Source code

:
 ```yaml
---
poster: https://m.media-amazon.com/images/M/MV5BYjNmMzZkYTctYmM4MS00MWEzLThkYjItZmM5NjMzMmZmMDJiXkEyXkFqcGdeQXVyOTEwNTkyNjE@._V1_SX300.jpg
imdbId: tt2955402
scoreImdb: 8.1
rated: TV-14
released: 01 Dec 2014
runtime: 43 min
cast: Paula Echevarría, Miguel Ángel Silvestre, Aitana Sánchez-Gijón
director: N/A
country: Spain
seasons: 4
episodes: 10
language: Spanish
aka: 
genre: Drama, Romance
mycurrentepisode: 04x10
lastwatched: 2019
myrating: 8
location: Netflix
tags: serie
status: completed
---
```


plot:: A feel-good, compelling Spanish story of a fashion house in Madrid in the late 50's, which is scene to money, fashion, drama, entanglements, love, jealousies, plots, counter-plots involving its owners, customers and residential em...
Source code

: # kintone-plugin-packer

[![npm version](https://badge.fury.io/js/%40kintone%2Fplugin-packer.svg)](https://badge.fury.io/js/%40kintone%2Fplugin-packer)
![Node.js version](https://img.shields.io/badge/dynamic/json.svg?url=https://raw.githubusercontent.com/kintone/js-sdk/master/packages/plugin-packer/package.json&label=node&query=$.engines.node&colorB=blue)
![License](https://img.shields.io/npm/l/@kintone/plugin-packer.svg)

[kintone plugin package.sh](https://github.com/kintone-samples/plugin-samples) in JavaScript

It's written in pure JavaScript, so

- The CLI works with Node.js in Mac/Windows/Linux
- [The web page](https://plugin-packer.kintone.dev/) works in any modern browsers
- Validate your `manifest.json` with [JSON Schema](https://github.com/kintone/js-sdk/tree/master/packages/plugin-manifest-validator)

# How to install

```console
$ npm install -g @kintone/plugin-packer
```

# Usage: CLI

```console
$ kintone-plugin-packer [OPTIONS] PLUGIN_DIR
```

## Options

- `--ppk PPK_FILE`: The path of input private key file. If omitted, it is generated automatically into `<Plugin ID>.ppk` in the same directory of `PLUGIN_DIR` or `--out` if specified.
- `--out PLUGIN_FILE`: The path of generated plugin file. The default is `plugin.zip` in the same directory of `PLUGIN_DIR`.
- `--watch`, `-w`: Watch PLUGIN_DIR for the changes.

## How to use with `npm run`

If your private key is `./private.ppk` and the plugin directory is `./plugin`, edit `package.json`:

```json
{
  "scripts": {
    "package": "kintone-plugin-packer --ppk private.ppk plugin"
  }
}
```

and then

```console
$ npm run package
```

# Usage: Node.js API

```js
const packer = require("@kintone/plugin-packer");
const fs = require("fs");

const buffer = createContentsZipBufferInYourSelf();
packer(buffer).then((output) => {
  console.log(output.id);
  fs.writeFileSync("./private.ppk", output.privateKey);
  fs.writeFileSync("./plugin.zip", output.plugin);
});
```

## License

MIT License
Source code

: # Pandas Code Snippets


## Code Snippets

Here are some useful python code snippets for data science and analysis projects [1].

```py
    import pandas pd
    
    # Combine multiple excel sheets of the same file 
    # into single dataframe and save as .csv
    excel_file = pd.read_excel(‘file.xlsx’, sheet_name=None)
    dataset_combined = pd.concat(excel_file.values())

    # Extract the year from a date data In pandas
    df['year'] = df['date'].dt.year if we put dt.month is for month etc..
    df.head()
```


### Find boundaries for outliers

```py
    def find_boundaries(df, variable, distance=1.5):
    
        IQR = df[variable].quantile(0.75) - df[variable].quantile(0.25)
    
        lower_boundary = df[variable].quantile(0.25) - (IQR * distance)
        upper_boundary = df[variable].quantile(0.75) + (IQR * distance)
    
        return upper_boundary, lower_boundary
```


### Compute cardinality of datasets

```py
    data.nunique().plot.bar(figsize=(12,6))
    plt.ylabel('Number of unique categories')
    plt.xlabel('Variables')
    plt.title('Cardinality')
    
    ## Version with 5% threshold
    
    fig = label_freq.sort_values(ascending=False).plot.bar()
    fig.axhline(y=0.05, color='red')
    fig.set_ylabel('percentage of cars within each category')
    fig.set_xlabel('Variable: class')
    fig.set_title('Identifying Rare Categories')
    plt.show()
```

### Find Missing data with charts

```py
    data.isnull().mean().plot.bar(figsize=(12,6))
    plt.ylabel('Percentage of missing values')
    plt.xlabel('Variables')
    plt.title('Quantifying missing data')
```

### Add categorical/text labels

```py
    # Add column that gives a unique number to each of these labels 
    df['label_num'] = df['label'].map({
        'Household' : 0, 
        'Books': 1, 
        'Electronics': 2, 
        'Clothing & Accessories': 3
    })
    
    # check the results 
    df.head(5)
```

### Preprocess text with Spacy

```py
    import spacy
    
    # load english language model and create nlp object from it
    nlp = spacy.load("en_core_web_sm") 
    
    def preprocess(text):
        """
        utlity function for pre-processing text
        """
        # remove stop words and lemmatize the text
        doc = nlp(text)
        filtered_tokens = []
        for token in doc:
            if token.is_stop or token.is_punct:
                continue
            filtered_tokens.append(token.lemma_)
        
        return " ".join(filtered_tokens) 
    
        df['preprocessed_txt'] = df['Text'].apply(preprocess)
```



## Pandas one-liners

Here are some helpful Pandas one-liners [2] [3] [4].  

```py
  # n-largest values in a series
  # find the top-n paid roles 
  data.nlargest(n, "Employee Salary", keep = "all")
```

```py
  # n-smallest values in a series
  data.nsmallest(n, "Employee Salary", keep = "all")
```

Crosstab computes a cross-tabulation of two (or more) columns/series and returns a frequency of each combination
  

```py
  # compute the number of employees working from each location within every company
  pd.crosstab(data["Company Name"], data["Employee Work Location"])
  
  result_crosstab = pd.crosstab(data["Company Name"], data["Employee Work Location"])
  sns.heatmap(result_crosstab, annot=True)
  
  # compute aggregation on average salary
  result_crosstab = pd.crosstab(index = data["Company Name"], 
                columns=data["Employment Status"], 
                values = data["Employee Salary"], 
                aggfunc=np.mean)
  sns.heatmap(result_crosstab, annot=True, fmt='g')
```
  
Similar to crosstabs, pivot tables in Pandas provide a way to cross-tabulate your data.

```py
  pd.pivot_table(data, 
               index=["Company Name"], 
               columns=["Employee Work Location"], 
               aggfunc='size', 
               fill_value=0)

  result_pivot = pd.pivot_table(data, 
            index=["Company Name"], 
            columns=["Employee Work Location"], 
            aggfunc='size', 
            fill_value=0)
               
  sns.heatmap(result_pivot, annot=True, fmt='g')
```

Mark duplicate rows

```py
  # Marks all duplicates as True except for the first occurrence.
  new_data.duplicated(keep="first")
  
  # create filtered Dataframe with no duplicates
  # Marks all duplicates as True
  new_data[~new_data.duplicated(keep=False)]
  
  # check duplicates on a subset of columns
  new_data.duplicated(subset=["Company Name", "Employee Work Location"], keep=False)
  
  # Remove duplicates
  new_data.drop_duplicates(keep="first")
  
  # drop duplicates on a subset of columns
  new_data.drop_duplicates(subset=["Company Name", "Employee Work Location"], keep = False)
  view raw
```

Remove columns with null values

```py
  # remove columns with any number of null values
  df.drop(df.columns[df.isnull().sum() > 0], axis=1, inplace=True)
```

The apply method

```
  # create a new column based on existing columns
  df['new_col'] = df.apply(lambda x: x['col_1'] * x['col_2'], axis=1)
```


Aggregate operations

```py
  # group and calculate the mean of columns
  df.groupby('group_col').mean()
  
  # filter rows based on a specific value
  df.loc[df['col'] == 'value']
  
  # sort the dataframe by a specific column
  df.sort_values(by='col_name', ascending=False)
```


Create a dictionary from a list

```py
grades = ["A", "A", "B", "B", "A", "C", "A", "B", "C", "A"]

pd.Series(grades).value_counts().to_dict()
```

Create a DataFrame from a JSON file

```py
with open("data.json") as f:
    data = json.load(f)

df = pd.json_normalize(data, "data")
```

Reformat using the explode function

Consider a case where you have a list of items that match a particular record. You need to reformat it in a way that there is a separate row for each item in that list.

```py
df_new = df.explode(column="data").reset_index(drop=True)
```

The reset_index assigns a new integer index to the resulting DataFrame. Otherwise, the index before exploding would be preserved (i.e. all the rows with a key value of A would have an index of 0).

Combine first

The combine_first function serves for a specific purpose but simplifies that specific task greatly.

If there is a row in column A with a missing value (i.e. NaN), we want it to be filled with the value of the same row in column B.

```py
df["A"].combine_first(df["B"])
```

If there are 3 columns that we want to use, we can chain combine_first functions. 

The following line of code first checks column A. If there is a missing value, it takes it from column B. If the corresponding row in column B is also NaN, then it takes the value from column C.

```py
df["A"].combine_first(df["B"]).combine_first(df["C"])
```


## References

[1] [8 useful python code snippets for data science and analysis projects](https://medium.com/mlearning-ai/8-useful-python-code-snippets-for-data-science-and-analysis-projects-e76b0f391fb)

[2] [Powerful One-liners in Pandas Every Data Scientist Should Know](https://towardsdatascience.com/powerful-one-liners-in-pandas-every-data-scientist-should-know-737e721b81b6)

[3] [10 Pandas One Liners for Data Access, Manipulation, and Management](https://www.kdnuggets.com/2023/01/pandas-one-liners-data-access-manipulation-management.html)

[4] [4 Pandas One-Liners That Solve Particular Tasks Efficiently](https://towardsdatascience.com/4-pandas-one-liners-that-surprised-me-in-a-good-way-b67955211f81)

[EXERCISE DETAILS] Where a line in the entries holds the word "distance", copy that line.

[EXERCISE OUTPUT]
    def find_boundaries(df, variable, distance=1.5):
        lower_boundary = df[variable].quantile(0.25) - (IQR * distance)
        upper_boundary = df[variable].quantile(0.75) + (IQR * distance)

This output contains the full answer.